* **EXERCISE AIM**
Would you count the lines in the entries below that contain "name"? Reply with the number only.

* **INPUT MATERIAL**
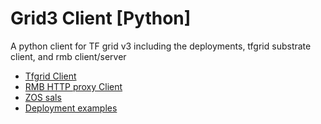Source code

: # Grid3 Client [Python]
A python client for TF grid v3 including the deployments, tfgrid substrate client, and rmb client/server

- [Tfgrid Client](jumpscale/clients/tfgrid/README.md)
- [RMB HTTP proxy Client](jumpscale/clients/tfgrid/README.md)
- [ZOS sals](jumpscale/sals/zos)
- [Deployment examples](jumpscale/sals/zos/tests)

--

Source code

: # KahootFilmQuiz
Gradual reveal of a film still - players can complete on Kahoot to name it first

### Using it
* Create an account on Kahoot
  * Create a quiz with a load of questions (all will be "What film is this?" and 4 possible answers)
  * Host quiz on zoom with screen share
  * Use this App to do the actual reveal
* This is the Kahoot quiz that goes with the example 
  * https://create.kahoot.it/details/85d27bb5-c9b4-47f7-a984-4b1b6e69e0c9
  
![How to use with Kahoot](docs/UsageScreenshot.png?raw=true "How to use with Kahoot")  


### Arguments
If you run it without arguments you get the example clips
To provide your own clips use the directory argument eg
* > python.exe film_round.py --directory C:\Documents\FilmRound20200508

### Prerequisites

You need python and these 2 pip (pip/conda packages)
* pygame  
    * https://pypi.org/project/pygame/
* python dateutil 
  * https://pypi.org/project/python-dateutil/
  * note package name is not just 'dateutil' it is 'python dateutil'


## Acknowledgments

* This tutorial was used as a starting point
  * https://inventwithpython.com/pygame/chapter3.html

* **OUTPUT FOR THIS TASK**
2